CNN article on problems in Air Travel, as seen by FAA
On Fri, 14 Sep 2007 14:52:50 -0400, Andrew Gideon
wrote:
On Thu, 13 Sep 2007 14:30:59 +0000, John Kulp wrote:
Right. Hire more controllers to man a system already at capacity. That
would do a lot alright.
This issue is "where's the bottleneck". If it really is in control over
airspace, hiring more controllers is probably not a bad idea.
However, we all know that that's not the most critical issue at all
despite the claims of some otherwise. The real issue - runway count
combined with the hub/spoke model - gets no benefit from additional
controllers.
I do have one odd data point, however. I sat on the ramp in a small
airliner at EWR recently, waiting for weather to improve between EWR and
my destination in Ohio (I forget which airport). I was watching the
weather from my "phone". If I'd an airliner's speed and range, I'd have
taken off in a different direction (to the north would have been my
choice). Make a left around Albany, and the entire route would have been
weather-clear.
[Even w/o the range, I could have added a stop en route for fuel.]

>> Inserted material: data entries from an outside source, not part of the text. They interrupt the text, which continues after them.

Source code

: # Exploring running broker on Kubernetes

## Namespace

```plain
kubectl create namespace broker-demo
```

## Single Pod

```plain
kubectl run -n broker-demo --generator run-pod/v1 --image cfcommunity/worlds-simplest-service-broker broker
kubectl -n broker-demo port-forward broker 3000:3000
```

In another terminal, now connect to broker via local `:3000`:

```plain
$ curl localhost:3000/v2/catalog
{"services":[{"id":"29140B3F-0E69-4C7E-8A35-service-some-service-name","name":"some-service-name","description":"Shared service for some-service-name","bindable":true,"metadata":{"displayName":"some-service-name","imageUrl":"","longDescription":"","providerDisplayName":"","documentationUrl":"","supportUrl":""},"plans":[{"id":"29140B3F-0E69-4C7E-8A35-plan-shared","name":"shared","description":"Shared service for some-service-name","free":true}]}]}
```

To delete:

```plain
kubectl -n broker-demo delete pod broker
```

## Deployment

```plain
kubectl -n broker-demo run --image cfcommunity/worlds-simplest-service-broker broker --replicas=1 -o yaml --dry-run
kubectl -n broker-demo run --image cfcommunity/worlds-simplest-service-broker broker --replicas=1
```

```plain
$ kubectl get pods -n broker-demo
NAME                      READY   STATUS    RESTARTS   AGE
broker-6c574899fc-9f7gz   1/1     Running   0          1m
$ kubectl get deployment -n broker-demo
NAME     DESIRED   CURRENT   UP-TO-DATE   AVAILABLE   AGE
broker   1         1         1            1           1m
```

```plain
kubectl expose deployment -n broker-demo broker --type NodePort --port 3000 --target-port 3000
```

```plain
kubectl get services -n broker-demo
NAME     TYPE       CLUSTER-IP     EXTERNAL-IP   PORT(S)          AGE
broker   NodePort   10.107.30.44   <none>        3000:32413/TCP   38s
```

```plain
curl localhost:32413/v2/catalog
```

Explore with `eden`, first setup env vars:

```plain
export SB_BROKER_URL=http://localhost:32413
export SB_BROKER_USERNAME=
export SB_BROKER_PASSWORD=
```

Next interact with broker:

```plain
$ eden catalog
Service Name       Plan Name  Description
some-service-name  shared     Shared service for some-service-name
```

Instead of that, though, we waited until the cells (which were over an
hour away when the wait started) passed EWR eastbound. Then we departed.
Why? Why didn't we take the path I saw? *That* makes me wonder about
airspace control issues, but I'm just guessing that that might have been
the cause. It could have been a myriad of other issues as well.
You ignoring all the other traffic that the airport was handling at
the same time which most likely made your flight do what it did. You
can't just do as you did and assume that space is available for your
aircraft. That's why they have controllers in the first place.